Marie-Bernadette Thomas
Marie-Bernadette Thomas (* 13. Dezember 1955) ist eine französische Fußballspielerin. Sie gewann während ihrer Karriere drei Meistertitel in Frankreich und gehörte auch zur ersten Generation französischer Nationalspielerinnen.
Vereinskarriere
Marie-Bernadette Thomas zählte zu den frühen Aktiven des Frauenfußballs und schloss sich bald nach dessen Legalisierung durch den französischen Fachverband FFF (1970) den Spielerinnen von Stade Reims an.[1] Da die Rot-Weißen aus der Champagne in dieser Zeit in Frankreich eine absolut dominante Position einnahmen – von 1969 bis September 1975 haben Stades Frauen gegen französische Gegnerinnen kein einziges Spiel verloren –,[2] wurde sie zudem früh zur Nationalspielerin (siehe unten), zumal der erste Nationaltrainer Pierre Geoffroy in Personalunion auch Trainer dieser Vereinsfrauschaft war. Solange die FFF noch keinen landesweiten Meisterschaftsbetrieb eingeführt hatte, spielten die Reimserinnen nur auf regionaler Ebene im Nordosten Frankreichs um Punkte und bestritten ansonsten zahllose Gastspiele, wobei sie insbesondere im Ausland ein gefragter Gegner waren.
Marie-Bernadette Thomas war eine robuste, durchsetzungsfähige Sportlerin, die Geoffroy sowohl im Angriff als auch in der Abwehr einsetzen konnte. In der Saison 1974/75 wurde erstmals ein französischer Meistertitel ausgespielt, und Thomas' Elf erreichte das Finale, ohne in den acht vorangehenden Endrundenbegegnungen auch nur einen Punkt abgegeben zu haben. Im Endspiel setzte Reims sich gegen Arago Sport Orléans mit 5:0 durch, und die in der Offensivreihe aufgestellte Thomas erzielte in der ersten Halbzeit eines der Tore.[3] Sie wurde auch 1976 und 1977 französische Frauenmeisterin; gegen den FC Rouen beziehungsweise den SC Caluire Saint-Clair blieb sie ohne eigenen Treffer. Ein Jahr darauf musste ihr Team sich zum ersten Mal in einem Meisterschaftsfinale geschlagen geben, als die AS Étrœungt sich mit 1:0 und 1:1 – zwischenzeitlich wurde das Endspiel in Hin- und Rückspiel ausgetragen – durchsetzte; das einzige Reimser Tor hatte wiederum Marie-Bernadette Thomas geschossen. 1979 kam es im Finale erneut zu dieser Paarung, und bei Stades 2:1-Sieg im Hinspiel traf Thomas zum dritten Mal in einem Endspiel – das allerdings gegen Marie-Louise Butzig, die eigene Torfrau. Somit blieb den Reimserinnen nach der anschließenden 0:2-Niederlage erneut nur der undankbare zweite Platz.

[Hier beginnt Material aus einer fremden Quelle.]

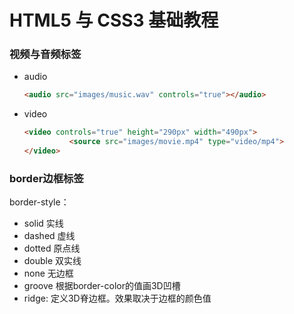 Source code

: # HTML5 与 CSS3 基础教程

### 视频与音频标签

- audio

  ```html
  <audio src="images/music.wav" controls="true"></audio>
  ```

- video

  ```html
  <video controls="true" height="290px" width="490px">
    		<source src="images/movie.mp4" type="video/mp4">
  </video>
  ```

  

### border边框标签

border-style：

- solid  实线
- dashed 虚线
- dotted  原点线
- double  双实线
- none  无边框
- groove  根据border-color的值画3D凹槽
- ridge: 定义3D脊边框。效果取决于边框的颜色值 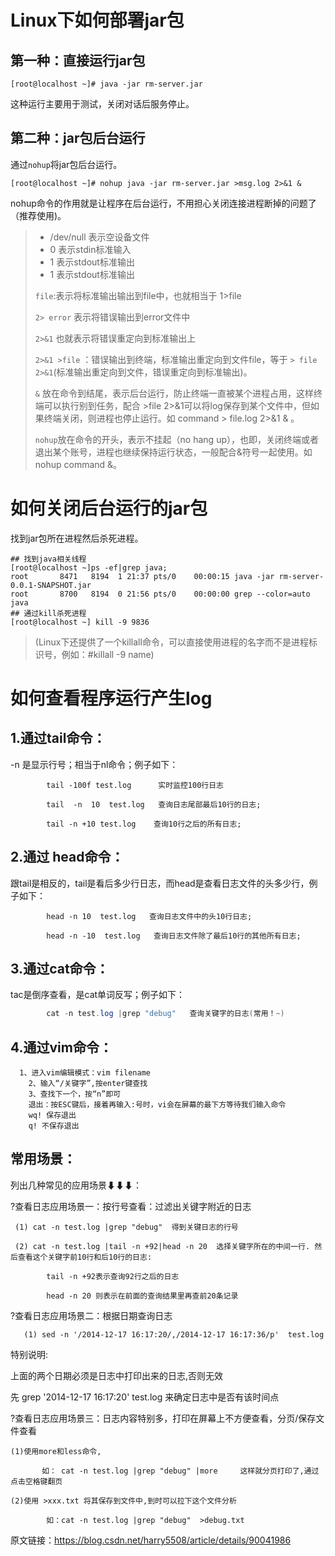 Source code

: # Linux下如何部署jar包

## 第一种：直接运行jar包

```shell
[root@localhost ~]# java -jar rm-server.jar
```

这种运行主要用于测试，关闭对话后服务停止。

## 第二种：jar包后台运行

通过`nohup`将jar包后台运行。

```shell
[root@localhost ~]# nohup java -jar rm-server.jar >msg.log 2>&1 &
```

nohup命令的作用就是让程序在后台运行，不用担心关闭连接进程断掉的问题了（推荐使用)。

> * /dev/null 表示空设备文件
> * 0 表示stdin标准输入
> * 1 表示stdout标准输出
> * 1 表示stdout标准输出
>
> `file`:表示将标准输出输出到file中，也就相当于 1>file
>
> `2> error` 表示将错误输出到error文件中
>
> `2>&1` 也就表示将错误重定向到标准输出上
>
> `2>&1 >file` ：错误输出到终端，标准输出重定向到文件file，等于 `> file 2>&1`(标准输出重定向到文件，错误重定向到标准输出)。
>
> `&` 放在命令到结尾，表示后台运行，防止终端一直被某个进程占用，这样终端可以执行别到任务，配合 >file 2>&1可以将log保存到某个文件中，但如果终端关闭，则进程也停止运行。如 command > file.log 2>&1 & 。
>
> `nohup`放在命令的开头，表示不挂起（no hang up），也即，关闭终端或者退出某个账号，进程也继续保持运行状态，一般配合&符号一起使用。如nohup command &。

# 如何关闭后台运行的jar包

找到jar包所在进程然后杀死进程。

```shell
## 找到java相关线程
[root@localhost ~]ps -ef|grep java;
root       8471   8194  1 21:37 pts/0    00:00:15 java -jar rm-server-0.0.1-SNAPSHOT.jar
root       8700   8194  0 21:56 pts/0    00:00:00 grep --color=auto java
## 通过kill杀死进程
[root@localhost ~] kill -9 9836
```

> (Linux下还提供了一个killall命令，可以直接使用进程的名字而不是进程标识号，例如：#killall -9 name)

# 如何查看程序运行产生log

## 1.通过tail命令：

-n  是显示行号；相当于nl命令；例子如下：

            tail -100f test.log      实时监控100行日志
    
            tail  -n  10  test.log   查询日志尾部最后10行的日志;
    
            tail -n +10 test.log    查询10行之后的所有日志;
## 2.通过 head命令：

跟tail是相反的，tail是看后多少行日志，而head是查看日志文件的头多少行，例子如下：

            head -n 10  test.log   查询日志文件中的头10行日志;
    
            head -n -10  test.log   查询日志文件除了最后10行的其他所有日志;
## 3.通过cat命令：

tac是倒序查看，是cat单词反写；例子如下：

```java
  		cat -n test.log |grep "debug"   查询关键字的日志(常用！~)
```

## 4.通过vim命令：

      1、进入vim编辑模式：vim filename
        2、输入“/关键字”,按enter键查找
        3、查找下一个，按“n”即可
        退出：按ESC键后，接着再输入:号时，vi会在屏幕的最下方等待我们输入命令
        wq! 保存退出
        q! 不保存退出 
## 常用场景：

列出几种常见的应用场景⬇⬇⬇：

 

?查看日志应用场景一：按行号查看：过滤出关键字附近的日志

     (1) cat -n test.log |grep "debug"  得到关键日志的行号
    
     (2) cat -n test.log |tail -n +92|head -n 20  选择关键字所在的中间一行. 然后查看这个关键字前10行和后10行的日志:
    
            tail -n +92表示查询92行之后的日志
    
            head -n 20 则表示在前面的查询结果里再查前20条记录

 


?查看日志应用场景二：根据日期查询日志

       (1) sed -n '/2014-12-17 16:17:20/,/2014-12-17 16:17:36/p'  test.log

特别说明:

上面的两个日期必须是日志中打印出来的日志,否则无效

先 grep '2014-12-17 16:17:20' test.log 来确定日志中是否有该时间点

 

?查看日志应用场景三：日志内容特别多，打印在屏幕上不方便查看，分页/保存文件查看

    (1)使用more和less命令,
    
           如： cat -n test.log |grep "debug" |more     这样就分页打印了,通过点击空格键翻页
    
    (2)使用 >xxx.txt 将其保存到文件中,到时可以拉下这个文件分析
    
            如：cat -n test.log |grep "debug"  >debug.txt

原文链接：https://blog.csdn.net/harry5508/article/details/90041986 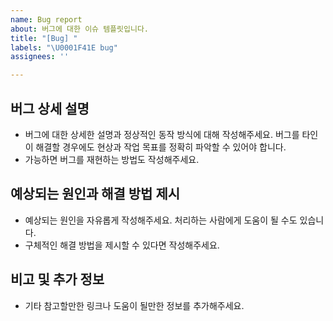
 ```yaml
---
name: Bug report
about: 버그에 대한 이슈 템플릿입니다.
title: "[Bug] "
labels: "\U0001F41E bug"
assignees: ''

---
```


## 버그 상세 설명

- 버그에 대한 상세한 설명과 정상적인 동작 방식에 대해 작성해주세요. 버그를 타인이 해결할 경우에도 현상과 작업 목표를 정확히 파악할 수 있어야 합니다.
- 가능하면 버그를 재현하는 방법도 작성해주세요.

## 예상되는 원인과 해결 방법 제시

- 예상되는 원인을 자유롭게 작성해주세요. 처리하는 사람에게 도움이 될 수도 있습니다.
- 구체적인 해결 방법을 제시할 수 있다면 작성해주세요.

## 비고 및 추가 정보

- 기타 참고할만한 링크나 도움이 될만한 정보를 추가해주세요.
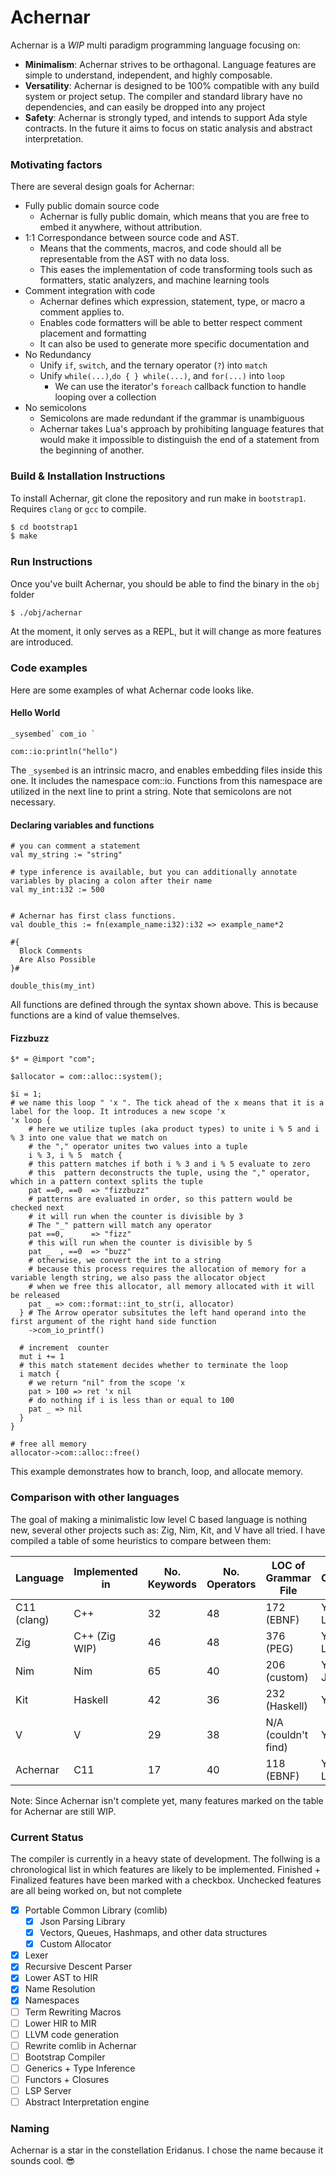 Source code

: # Achernar

Achernar is a *WIP* multi paradigm programming language focusing on:

* **Minimalism**: Achernar strives to be orthagonal. Language features are simple to understand, independent, and highly composable.
* **Versatility**: Achernar is designed to be 100% compatible with any build system or project setup. The compiler and standard library have no dependencies, and can easily be dropped into any project
* **Safety**: Achernar is strongly typed, and intends to support Ada style contracts. In the future it aims to focus on static analysis and abstract interpretation.

### Motivating factors

There are several design goals for Achernar:

* Fully public domain source code
  * Achernar is fully public domain, which means that you are free to embed it anywhere, without attribution.
* 1:1 Correspondance between source code and AST. 
  * Means that the comments, macros, and code should all be representable from the AST with no data loss. 
  * This eases the implementation of code transforming tools such as formatters, static analyzers, and machine learning tools
* Comment integration with code
  * Achernar defines which expression, statement, type, or macro a comment applies to. 
  * Enables code formatters will be able to better respect comment placement and formatting
  * It can also be used to generate more specific documentation and 
* No Redundancy
  * Unify `if`, `switch`, and the ternary operator (`?`) into `match`
  * Unify `while(...)`,`do { } while(...)`, and `for(...)` into `loop`
    * We can use the iterator's `foreach` callback function to handle looping over a collection
* No semicolons
  * Semicolons are made redundant if the grammar is unambiguous
  * Achernar takes Lua's approach by prohibiting language features that would make it impossible to distinguish the end of a statement from the beginning of another.
 
 
### Build & Installation Instructions

To install Achernar, git clone the repository and run make in `bootstrap1`. Requires `clang` or `gcc` to compile.

```bash
$ cd bootstrap1
$ make
```

### Run Instructions

Once you've built Achernar, you should be able to find the binary in the `obj` folder

```bash
$ ./obj/achernar
```

At the moment, it only serves as a REPL, but it will change as more features are introduced.
 
### Code examples

Here are some examples of what Achernar code looks like. 

#### Hello World

```
_sysembed` com_io `

com::io:println("hello")

```

The `_sysembed` is an intrinsic macro, and enables embedding files inside this one. It includes the namespace com::io. Functions from this namespace are utilized in the next line to print a string. Note that semicolons are not necessary.

#### Declaring variables and functions
```
# you can comment a statement
val my_string := "string"

# type inference is available, but you can additionally annotate variables by placing a colon after their name
val my_int:i32 := 500


# Achernar has first class functions. 
val double_this := fn(example_name:i32):i32 => example_name*2

#{ 
  Block Comments
  Are Also Possible
}#

double_this(my_int)
```

All functions are defined through the syntax shown above. This is because functions are a kind of value themselves.

#### Fizzbuzz 
```
$* = @import "com";

$allocator = com::alloc::system();

$i = 1;
# we name this loop " 'x ". The tick ahead of the x means that it is a label for the loop. It introduces a new scope 'x
'x loop {
    # here we utilize tuples (aka product types) to unite i % 5 and i % 3 into one value that we match on
    # the "," operator unites two values into a tuple
    i % 3, i % 5  match {
    # this pattern matches if both i % 3 and i % 5 evaluate to zero
    # this  pattern deconstructs the tuple, using the "," operator, which in a pattern context splits the tuple
    pat ==0, ==0  => "fizzbuzz"
    # patterns are evaluated in order, so this pattern would be checked next
    # it will run when the counter is divisible by 3
    # The "_" pattern will match any operator
    pat ==0, _    => "fizz"
    # this will run when the counter is divisible by 5
    pat _  , ==0  => "buzz"
    # otherwise, we convert the int to a string
    # because this process requires the allocation of memory for a variable length string, we also pass the allocator object
    # when we free this allocator, all memory allocated with it will be released
    pat _ => com::format::int_to_str(i, allocator)
  } # The Arrow operator subsitutes the left hand operand into the first argument of the right hand side function 
    ->com_io_printf()
    
  # increment  counter
  mut i += 1
  # this match statement decides whether to terminate the loop
  i match {
    # we return "nil" from the scope 'x
    pat > 100 => ret 'x nil
    # do nothing if i is less than or equal to 100
    pat _ => nil
  }
}

# free all memory
allocator->com::alloc::free()

```
This example demonstrates how to branch, loop, and allocate memory.


### Comparison with other languages

The goal of making a minimalistic low level C based language is nothing new, several other projects such as: Zig, Nim, Kit, and V have all tried. I have compiled a table of some heuristics to compare between them:

| Language    | Implemented in | No. Keywords | No. Operators | LOC of Grammar File | Compiled   | Interpreted | Macros                  | Generics | Pattern Matching | Operator Overloading | Closures | Garbage Collection | Configurable Allocator | Algebraic Data Types | Github Stars  |
|  ---        |  ---           |  ---         |  ---          |  ---                |  ---       |   ---       |  ---                    |  ---     |  ---             |   ---                |  ---     |  ---               |  ---                   |  ---                 |  ---          |
| C11 (clang) | C++            | 32           | 48            | 172 (EBNF)          | Yes, LLVM  | No          | Yes (Text Substitution) | No       | No               | No                   | No       | No                 | No (stdlib uses malloc)| No                   | 5300 (mirror) |
| Zig         | C++ (Zig WIP)  | 46           | 48            | 376 (PEG)           | Yes, LLVM  | No          | No                      | Yes      | No               | No                   | No       | No                 | Yes                    | Yes                  | 6000          |
| Nim         | Nim            | 65           | 40            | 206 (custom)        | Yes, C, JS | Yes,        | Yes (Ast Substitution)  | Yes      | Yes              | Yes                  | Yes      | Yes                | No                     | Yes                  | 9600          |
| Kit         | Haskell        | 42           | 36            | 232 (Haskell)       | Yes, C     | Yes         | Yes (Term Rewriting)    | Yes      | Yes              | Yes                  | No       | Yes                | No                     | Yes                  | 950           |
| V           | V              | 29           | 38            | N/A (couldn't find) | Yes, C     | No          | No                      | Yes      | Yes              | Yes                  | No       | No                 | No (depends on C)      | Yes                  | 17900         |
| Achernar    | C11            | 17           | 40            | 118 (EBNF)          | Yes, LLVM  | Yes         | Yes (Term Rewriting)    | Yes      | Yes              | No                   | Yes      | No                 | Yes                    | Yes                  | 0             |

Note: Since Achernar isn't complete yet, many features marked on the table for Achernar are still WIP.

### Current Status

The compiler is currently in a heavy state of development. The follwing is a chronological list in which features are likely to be implemented. Finished + Finalized features have been marked with a checkbox. Unchecked features are all being worked on, but not complete

- [x] Portable Common Library (comlib)
  - [x] Json Parsing Library
  - [x] Vectors, Queues, Hashmaps, and other data structures
  - [x] Custom Allocator
- [x] Lexer
- [x] Recursive Descent Parser
- [x] Lower AST to HIR
- [x] Name Resolution
- [x] Namespaces
- [ ] Term Rewriting Macros
- [ ] Lower HIR to MIR
- [ ] LLVM code generation
- [ ] Rewrite comlib in Achernar
- [ ] Bootstrap Compiler
- [ ] Generics + Type Inference
- [ ] Functors + Closures
- [ ] LSP Server
- [ ] Abstract Interpretation engine

### Naming

Achernar is a star in the constellation Eridanus. I chose the name because it sounds cool. 😎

In den verwendeten Quellen wird nicht explizit erwähnt, ob Thomas nach 1979 eine Spielpause einlegte oder ihre Karriere bereits als Mittzwanzigerin beendete. Zumindest stand sie in den anschließenden drei Jahren nicht mehr in der jeweiligen Reimser Endspielelf, die dabei zwei weitere französische Meisterschaften gewann.
Stationen
- Stade Reims (1970 oder 1971–mindestens 1979)
In der Nationalelf
In einer Zeit, in der das französische Frauennationalteam selten mehr als drei Länderspiele pro Jahr austrug, hat Marie-Bernadette Thomas es auf 14 A-Länderspiele gebracht, zumindest nach der offiziellen Statistik des Fußballverbands Frankreichs. Einen Treffer hat sie in diesem Kreis nicht erzielt. Sie debütierte als 15-Jährige im November 1971 beim ersten von der FFF anerkannten Länderspiel, in dem die Französinnen sich gegen die in dieser Zeit sehr leistungsstarken Italienerinnen mit einem 2:2 trennten. Dabei stand Thomas in einer Elf, in der lediglich drei Spielerinnen nicht zu ihren Reimser Klubkameradinnen zählten: Torfrau Marie-Louise Butzig, zu der Zeit noch für einen „Dorfverein“ aus Vrigne-aux-Bois spielend, Jocelyne Ratignier von Racing Flacé-lès-Mâcon und Marie-Christine Tschopp vom SC Caluire Saint-Clair.[4] Auch Francis Coché, Pierre Geoffroys Nachfolger als Nationaltrainer, berücksichtigte sie anfangs weiterhin. Mit einem Spiel gegen Wales endete im Juni 1978 ihre internationale Karriere. Darin waren auch drei Einsätze gegen die Schweiz (1973, 1974 und 1977) zu verzeichnen.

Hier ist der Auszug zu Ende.